The spring production this year at Tennessee Tech’s Backdoor Playhouse under the direction of Mark Harry Creter leans towards the loony agitprop of the avant-garde. Creter seems to have devised a rotation, alternating classic, cheesy, crowd-pleasers with dark, message-oriented downers that really let the fringe-flag fly!

This year the pendulum swung too far into the perverse and absurdist territory, as though the ghosts of modernism have crawled from the 20th century into our postmodern present to push all our buttons and bomb our comfort zones. 

They’re doing Marat/Sade by Peter Weiss (it has a longer, wordy, more pretentious title, too), and both metaphorically, suggestively, and somehow literally, the lunatics appear to be running the asylum. It's no accident that Technical Director Colin Forsyth put a cage around the stage. Things are just that weird. 

Taking place inside an asylum, accentuated by the metal bars that separate the cast from the crowd, this play attacks the senses from start to finish. In the minutes building up to curtain time, inmates appear to lounge and fidget on the stage while some ambient Sigur Ros pipes through the theater speakers. A foreboding door at the back of the stage must open to let the rest of the cast in, making an obnoxious cranky sound.

About this time, you’re wondering why you’ve wasted 2 hours of your time and perhaps twelve dollars, too. For the rest of the night, you’ll be verbally assaulted by local acting sensations Andy Davis, David Davidson, and Josh Rapp. Only the younger Rapp (as The Herald) is fully-dressed, looking like someone who has spent too much time watching Moonrise Kingdom or Time Bandits.  

Davis as Jean Paul Marat and Davidson as the Marquis de Sade duel half-naked,  hurling rhetorical barbs and verbal violence that unpack the true meanings and social criticisms of the play. Both are such fiercely capable actors and deeply creative individuals that you can really feel them indulge themselves and us with these roles, even as you wish they were a little more covered up.

There’s absolutely nothing respectable and plenty offensive and off-putting about the script. The cast’s delivery of the questionable material contains some comic relief, more than welcome given the generally chaotic macabre of the whole miserable vibe.

Frightfully, the play’s message gets to you despite yourself. You get swept-up in the 19th century rhetoric about the benefits of revolution and a questioning of religion. We somehow manage to see our contemporary world through the lunatic lens of this text and begin to question everything. 

Is our everyday decency a mere façade to paste over our indecent urge to conform, submit, and generally abide by all external authority, no matter how unfair and fatuous that authority might be? Are the people in prison actually freer than those of us who walk around dutifully in the pseudo-freedom of middle-class acquiescence?
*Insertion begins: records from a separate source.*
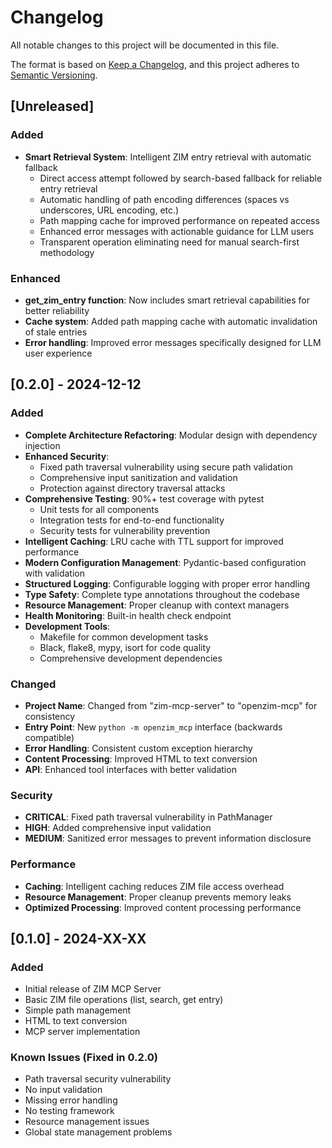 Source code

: # Changelog

All notable changes to this project will be documented in this file.

The format is based on [Keep a Changelog](https://keepachangelog.com/en/1.0.0/),
and this project adheres to [Semantic Versioning](https://semver.org/spec/v2.0.0.html).

## [Unreleased]

### Added

- **Smart Retrieval System**: Intelligent ZIM entry retrieval with automatic fallback
  - Direct access attempt followed by search-based fallback for reliable entry retrieval
  - Automatic handling of path encoding differences (spaces vs underscores, URL encoding, etc.)
  - Path mapping cache for improved performance on repeated access
  - Enhanced error messages with actionable guidance for LLM users
  - Transparent operation eliminating need for manual search-first methodology

### Enhanced

- **get_zim_entry function**: Now includes smart retrieval capabilities for better reliability
- **Cache system**: Added path mapping cache with automatic invalidation of stale entries
- **Error handling**: Improved error messages specifically designed for LLM user experience

## [0.2.0] - 2024-12-12

### Added

- **Complete Architecture Refactoring**: Modular design with dependency injection
- **Enhanced Security**: 
  - Fixed path traversal vulnerability using secure path validation
  - Comprehensive input sanitization and validation
  - Protection against directory traversal attacks
- **Comprehensive Testing**: 90%+ test coverage with pytest
  - Unit tests for all components
  - Integration tests for end-to-end functionality
  - Security tests for vulnerability prevention
- **Intelligent Caching**: LRU cache with TTL support for improved performance
- **Modern Configuration Management**: Pydantic-based configuration with validation
- **Structured Logging**: Configurable logging with proper error handling
- **Type Safety**: Complete type annotations throughout the codebase
- **Resource Management**: Proper cleanup with context managers
- **Health Monitoring**: Built-in health check endpoint
- **Development Tools**: 
  - Makefile for common development tasks
  - Black, flake8, mypy, isort for code quality
  - Comprehensive development dependencies

### Changed

- **Project Name**: Changed from "zim-mcp-server" to "openzim-mcp" for consistency
- **Entry Point**: New `python -m openzim_mcp` interface (backwards compatible)
- **Error Handling**: Consistent custom exception hierarchy
- **Content Processing**: Improved HTML to text conversion
- **API**: Enhanced tool interfaces with better validation

### Security

- **CRITICAL**: Fixed path traversal vulnerability in PathManager
- **HIGH**: Added comprehensive input validation
- **MEDIUM**: Sanitized error messages to prevent information disclosure

### Performance

- **Caching**: Intelligent caching reduces ZIM file access overhead
- **Resource Management**: Proper cleanup prevents memory leaks
- **Optimized Processing**: Improved content processing performance

## [0.1.0] - 2024-XX-XX

### Added

- Initial release of ZIM MCP Server
- Basic ZIM file operations (list, search, get entry)
- Simple path management
- HTML to text conversion
- MCP server implementation

### Known Issues (Fixed in 0.2.0)

- Path traversal security vulnerability
- No input validation
- Missing error handling
- No testing framework
- Resource management issues
- Global state management problems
This play doesn’t fit conservative little Cookeville, which is of course why Cookeville needs this play. Creter’s visionary direction of the Playhouse continues to take us where we don’t want to go, yet once we are there, we’ll thank him for pushing us over the edge. The layers of meaning in Marat/Sade are multifaceted, but they return us again and again to some harsh realizations and heady revelations.

At the core of these swirling interpretations is the sobering but obvious observation that the prevailing social-order shows the real sickness and insanity of our world. The so-called pragmatic reality, the gross inequality of haves versus have-nots, of “power-over” others, of financial and military corruption—you know, the usual order of things—all these factors remain so outrageous that we ignore them, even though we see injustice all around.
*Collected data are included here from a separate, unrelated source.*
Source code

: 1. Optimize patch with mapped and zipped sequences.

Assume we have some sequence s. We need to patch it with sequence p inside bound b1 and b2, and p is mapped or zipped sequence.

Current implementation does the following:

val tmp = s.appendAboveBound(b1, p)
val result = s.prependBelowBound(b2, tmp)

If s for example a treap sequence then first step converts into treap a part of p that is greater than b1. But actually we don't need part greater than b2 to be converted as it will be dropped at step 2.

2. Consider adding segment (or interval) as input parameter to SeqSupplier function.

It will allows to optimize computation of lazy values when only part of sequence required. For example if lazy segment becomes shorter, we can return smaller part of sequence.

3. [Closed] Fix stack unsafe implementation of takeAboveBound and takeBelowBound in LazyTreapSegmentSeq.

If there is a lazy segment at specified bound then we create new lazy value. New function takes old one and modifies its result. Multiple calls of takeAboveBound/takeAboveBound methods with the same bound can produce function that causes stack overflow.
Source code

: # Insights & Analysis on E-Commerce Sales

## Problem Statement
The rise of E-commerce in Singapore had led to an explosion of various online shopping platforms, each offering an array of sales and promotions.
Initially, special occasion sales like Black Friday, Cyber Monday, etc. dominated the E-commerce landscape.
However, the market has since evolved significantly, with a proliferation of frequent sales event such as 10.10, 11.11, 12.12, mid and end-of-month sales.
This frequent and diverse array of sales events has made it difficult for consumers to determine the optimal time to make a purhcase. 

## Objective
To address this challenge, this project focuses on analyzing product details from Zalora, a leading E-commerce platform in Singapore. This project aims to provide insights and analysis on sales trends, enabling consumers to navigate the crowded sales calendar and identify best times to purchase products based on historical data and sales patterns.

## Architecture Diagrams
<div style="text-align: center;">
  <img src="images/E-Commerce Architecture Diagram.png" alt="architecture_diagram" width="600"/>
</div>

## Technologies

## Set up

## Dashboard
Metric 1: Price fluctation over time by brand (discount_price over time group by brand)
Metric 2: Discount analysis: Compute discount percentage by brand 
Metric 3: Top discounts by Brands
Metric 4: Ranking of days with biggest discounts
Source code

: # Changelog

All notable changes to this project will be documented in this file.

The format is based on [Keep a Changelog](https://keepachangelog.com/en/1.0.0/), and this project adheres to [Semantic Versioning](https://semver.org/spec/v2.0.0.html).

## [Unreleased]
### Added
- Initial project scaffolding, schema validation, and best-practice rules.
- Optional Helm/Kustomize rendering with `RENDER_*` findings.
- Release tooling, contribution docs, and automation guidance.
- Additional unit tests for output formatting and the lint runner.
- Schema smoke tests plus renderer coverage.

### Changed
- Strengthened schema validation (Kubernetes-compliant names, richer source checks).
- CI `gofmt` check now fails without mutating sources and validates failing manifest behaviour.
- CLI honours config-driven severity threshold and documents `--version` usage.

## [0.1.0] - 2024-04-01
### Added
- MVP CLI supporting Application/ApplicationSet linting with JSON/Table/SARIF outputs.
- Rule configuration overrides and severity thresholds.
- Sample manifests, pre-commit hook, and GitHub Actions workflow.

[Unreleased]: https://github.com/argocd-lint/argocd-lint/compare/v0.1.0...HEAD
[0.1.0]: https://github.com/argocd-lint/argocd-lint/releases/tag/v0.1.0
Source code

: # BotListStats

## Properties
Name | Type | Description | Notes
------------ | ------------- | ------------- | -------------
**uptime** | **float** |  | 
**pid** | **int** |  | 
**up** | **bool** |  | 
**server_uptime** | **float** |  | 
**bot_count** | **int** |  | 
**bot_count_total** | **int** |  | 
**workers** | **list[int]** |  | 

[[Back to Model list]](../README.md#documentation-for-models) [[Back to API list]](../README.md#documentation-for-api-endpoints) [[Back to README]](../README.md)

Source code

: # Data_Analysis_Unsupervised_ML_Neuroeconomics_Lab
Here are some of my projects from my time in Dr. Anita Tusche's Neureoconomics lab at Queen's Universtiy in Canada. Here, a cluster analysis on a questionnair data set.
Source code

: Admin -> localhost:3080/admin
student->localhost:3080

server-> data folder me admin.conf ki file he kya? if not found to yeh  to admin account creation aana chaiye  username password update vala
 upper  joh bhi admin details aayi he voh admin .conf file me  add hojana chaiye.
But not everybody goes along meekly. People today in social movements describe a reality that some characters in this play suggest, where the only solution is a revolution, and as one of the members of asylum-cast declares, “We are the revolution.” We need not agree with the playwright or the characters about the exact details of such a possible (or impossible) revolution, but any person who is prescient to present reality can acknowledge the root causes of why people still call for one.
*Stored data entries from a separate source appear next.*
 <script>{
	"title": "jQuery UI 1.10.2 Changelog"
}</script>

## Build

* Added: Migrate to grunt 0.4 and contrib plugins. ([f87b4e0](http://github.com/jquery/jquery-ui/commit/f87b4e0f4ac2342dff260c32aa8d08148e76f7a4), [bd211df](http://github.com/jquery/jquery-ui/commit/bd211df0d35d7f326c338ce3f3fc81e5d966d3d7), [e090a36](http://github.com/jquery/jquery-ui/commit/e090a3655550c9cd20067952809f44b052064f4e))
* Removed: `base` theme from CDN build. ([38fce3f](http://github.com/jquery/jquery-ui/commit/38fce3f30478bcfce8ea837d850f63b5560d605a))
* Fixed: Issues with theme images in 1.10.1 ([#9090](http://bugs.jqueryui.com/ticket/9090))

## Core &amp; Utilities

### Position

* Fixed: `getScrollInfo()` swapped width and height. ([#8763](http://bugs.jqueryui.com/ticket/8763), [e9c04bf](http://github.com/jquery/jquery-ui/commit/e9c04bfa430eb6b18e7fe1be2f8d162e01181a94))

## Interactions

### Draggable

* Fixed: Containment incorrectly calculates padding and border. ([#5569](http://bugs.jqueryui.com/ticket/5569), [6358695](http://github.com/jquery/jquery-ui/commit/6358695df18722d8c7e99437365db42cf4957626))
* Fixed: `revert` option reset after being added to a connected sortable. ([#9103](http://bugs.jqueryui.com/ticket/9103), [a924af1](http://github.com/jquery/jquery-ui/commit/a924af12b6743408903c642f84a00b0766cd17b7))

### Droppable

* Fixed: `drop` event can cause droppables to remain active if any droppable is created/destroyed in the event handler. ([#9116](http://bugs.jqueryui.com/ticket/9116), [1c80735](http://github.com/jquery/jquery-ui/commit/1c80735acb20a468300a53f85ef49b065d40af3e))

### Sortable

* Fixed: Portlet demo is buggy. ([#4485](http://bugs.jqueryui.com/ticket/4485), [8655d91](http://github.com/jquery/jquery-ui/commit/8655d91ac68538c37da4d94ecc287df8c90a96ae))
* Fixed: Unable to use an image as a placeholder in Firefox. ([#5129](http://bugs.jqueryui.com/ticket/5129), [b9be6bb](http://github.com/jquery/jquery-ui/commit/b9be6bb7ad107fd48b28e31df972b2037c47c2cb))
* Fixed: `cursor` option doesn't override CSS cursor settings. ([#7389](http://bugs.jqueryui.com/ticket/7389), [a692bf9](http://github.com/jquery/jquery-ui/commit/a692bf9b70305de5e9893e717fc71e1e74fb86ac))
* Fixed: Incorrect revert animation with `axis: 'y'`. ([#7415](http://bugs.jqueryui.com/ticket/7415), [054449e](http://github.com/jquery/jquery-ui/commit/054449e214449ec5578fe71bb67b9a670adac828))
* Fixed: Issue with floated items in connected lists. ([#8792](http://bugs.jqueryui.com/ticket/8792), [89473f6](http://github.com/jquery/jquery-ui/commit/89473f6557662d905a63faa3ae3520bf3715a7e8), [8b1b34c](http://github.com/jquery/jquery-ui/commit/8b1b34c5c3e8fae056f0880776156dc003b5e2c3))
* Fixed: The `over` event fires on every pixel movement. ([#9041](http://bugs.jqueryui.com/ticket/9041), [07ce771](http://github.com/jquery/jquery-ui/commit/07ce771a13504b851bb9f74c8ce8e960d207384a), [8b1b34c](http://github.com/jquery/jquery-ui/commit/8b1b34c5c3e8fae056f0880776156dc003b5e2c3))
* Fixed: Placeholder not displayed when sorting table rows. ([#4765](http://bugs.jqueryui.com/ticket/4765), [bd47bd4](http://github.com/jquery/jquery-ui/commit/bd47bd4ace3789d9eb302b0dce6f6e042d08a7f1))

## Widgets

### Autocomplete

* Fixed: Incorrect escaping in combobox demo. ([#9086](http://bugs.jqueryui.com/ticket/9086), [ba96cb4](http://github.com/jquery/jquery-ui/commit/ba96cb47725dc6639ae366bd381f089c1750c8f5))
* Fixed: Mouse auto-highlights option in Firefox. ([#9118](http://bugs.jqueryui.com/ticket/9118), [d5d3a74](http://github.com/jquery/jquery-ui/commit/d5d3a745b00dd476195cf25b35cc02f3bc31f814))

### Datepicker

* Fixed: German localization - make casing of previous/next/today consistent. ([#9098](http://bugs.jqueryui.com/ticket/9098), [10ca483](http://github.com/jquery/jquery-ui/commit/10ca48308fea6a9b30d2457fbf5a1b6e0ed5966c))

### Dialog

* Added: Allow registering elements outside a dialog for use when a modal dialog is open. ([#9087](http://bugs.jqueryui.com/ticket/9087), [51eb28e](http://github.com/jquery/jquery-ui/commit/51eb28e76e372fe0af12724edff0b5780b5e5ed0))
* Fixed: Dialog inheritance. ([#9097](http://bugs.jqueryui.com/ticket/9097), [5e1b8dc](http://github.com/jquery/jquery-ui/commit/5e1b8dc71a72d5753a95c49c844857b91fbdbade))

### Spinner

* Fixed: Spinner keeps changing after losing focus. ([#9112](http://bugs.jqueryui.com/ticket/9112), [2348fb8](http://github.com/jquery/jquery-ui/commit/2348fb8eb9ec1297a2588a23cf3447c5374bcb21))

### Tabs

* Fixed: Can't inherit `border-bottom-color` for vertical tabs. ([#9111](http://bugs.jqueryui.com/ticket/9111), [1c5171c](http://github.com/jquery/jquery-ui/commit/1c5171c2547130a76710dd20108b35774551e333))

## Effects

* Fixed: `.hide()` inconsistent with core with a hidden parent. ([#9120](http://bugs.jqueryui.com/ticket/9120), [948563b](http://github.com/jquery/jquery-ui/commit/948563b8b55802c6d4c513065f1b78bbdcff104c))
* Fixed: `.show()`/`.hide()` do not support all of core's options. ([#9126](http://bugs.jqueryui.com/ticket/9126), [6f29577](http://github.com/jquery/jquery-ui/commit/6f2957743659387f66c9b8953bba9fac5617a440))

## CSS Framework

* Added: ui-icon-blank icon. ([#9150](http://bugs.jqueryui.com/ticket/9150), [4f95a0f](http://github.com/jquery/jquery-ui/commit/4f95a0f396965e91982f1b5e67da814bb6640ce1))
You can see Marat/Sade every day this week except for Wednesday; Thursday night is the late show. Saturday also includes a matinee. 


The Persecution and Assassination of Jean-Paul Marat as Performed by the Inmates of the Asylum of Charenton 
under the Direction of The Marquis de Sade.


A play by Peter Weiss

Directed by Mark Harry Creter

April 11, 12, 13, 15, 16, 19, 20, 2013 at 8:00 p.m. April 18, 2011 at 10:00 p.m. and April 20, 2013 at 2:00 p.m.

Tickets are $12 general admission, $10 senior citizens and $5 for non-Tech students. Tech students are FREE with their ID.